Determine the number of lines below that contain "apply". Write nothing but that number.
:: DATA FOR PROCESSING ::
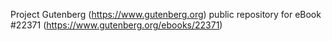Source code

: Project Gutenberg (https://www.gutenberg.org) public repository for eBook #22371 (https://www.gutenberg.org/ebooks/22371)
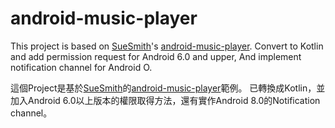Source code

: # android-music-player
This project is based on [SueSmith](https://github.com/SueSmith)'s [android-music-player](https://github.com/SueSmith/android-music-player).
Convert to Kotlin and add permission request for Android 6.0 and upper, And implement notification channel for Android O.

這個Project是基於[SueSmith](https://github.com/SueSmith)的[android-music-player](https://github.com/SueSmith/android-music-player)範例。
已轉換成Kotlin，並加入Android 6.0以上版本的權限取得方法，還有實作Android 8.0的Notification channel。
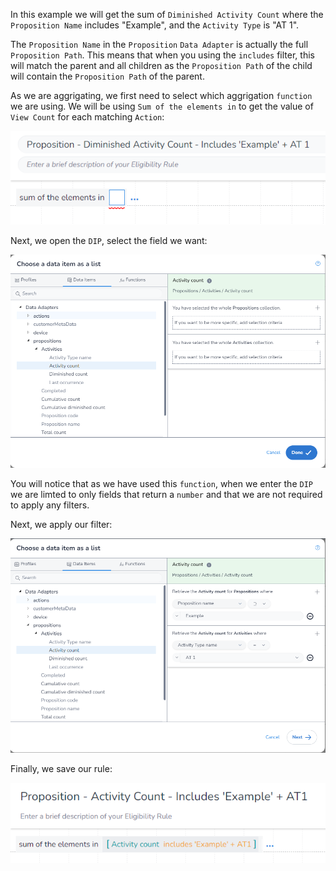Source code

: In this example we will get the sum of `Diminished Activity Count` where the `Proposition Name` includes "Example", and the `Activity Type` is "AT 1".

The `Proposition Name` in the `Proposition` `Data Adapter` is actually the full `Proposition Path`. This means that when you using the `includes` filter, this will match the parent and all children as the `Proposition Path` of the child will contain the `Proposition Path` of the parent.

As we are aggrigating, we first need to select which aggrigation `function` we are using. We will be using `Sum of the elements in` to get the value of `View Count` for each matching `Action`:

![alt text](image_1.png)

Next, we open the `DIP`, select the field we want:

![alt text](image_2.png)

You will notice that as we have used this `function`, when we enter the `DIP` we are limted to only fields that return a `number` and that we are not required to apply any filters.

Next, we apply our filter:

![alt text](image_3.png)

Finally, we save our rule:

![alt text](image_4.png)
:::
:: DATA FOR PROCESSING ::
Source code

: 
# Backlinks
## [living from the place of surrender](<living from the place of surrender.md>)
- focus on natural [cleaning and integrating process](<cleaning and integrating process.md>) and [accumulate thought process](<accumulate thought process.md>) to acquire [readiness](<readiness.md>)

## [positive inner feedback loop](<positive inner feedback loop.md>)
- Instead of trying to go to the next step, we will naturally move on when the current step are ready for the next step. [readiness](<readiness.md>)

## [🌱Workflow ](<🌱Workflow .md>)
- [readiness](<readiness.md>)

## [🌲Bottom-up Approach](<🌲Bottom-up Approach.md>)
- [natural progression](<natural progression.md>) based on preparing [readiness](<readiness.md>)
:::
:: DATA FOR PROCESSING ::
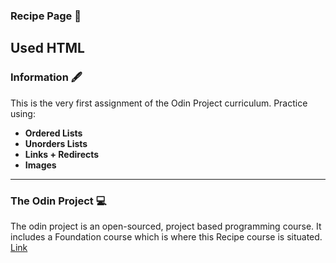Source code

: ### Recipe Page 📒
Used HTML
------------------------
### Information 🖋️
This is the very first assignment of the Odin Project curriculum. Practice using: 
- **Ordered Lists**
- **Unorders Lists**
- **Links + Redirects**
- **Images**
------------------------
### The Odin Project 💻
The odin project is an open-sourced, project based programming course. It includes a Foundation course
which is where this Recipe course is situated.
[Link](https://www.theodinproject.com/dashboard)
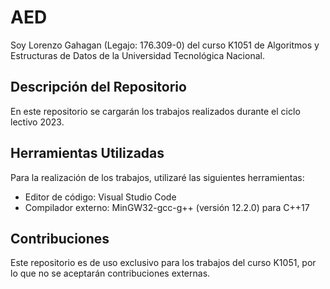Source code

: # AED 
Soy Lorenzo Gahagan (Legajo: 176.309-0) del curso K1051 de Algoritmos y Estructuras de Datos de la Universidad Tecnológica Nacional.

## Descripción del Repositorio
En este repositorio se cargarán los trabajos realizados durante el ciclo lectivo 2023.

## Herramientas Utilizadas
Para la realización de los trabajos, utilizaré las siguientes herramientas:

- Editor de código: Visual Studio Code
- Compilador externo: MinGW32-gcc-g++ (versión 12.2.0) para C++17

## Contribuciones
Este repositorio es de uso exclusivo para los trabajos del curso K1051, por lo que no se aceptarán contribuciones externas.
:::
EXERCISE RESULT: 2